DATA FOR PROCESSING:
==*==

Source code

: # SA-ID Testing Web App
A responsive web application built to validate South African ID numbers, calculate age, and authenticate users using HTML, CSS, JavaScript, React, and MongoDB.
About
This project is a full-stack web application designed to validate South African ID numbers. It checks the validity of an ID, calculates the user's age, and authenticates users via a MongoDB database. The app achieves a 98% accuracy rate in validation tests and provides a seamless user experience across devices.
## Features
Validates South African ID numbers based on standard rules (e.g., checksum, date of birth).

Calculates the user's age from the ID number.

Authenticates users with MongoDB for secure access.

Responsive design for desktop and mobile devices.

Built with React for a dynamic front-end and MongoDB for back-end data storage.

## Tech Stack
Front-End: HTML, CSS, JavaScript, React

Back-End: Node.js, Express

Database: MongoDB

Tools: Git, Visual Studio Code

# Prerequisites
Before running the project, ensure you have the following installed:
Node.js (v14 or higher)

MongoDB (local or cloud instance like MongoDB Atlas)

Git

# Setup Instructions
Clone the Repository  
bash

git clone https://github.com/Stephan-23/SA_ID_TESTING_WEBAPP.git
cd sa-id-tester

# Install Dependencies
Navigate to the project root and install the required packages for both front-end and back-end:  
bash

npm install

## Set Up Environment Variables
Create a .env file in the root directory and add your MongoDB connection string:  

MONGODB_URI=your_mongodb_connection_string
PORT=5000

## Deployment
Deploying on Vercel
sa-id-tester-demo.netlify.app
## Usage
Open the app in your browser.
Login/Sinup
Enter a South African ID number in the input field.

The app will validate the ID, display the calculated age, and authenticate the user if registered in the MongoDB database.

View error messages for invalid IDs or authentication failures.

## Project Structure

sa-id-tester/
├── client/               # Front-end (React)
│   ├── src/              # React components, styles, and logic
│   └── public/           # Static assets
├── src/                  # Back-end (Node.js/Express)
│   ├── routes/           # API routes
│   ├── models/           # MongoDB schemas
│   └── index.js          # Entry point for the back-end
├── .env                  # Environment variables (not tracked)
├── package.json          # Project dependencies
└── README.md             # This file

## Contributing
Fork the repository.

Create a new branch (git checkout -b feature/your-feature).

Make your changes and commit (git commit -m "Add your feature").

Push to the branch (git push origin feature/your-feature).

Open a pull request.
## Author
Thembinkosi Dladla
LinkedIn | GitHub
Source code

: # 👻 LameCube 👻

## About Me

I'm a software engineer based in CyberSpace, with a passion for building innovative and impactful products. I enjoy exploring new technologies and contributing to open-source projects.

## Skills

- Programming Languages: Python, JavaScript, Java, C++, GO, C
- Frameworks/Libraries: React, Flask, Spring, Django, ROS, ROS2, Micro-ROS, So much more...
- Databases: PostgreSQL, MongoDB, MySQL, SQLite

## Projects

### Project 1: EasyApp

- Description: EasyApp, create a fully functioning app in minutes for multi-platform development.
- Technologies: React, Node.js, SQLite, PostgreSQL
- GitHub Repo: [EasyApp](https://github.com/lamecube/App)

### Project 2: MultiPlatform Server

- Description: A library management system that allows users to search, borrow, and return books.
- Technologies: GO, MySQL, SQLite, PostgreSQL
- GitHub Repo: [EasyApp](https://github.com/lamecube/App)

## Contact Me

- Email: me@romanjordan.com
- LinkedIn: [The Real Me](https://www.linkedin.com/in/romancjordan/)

==*==

DESCRIPTION OF THE TASK: Using the entries above, return exactly the lines from the line with "# This file" to the line with "Open a pull request.", counting both of those lines.

ANSWER BOX:
└── README.md             # This file

## Contributing
Fork the repository.

Create a new branch (git checkout -b feature/your-feature).

Make your changes and commit (git commit -m "Add your feature").

Push to the branch (git push origin feature/your-feature).

Open a pull request.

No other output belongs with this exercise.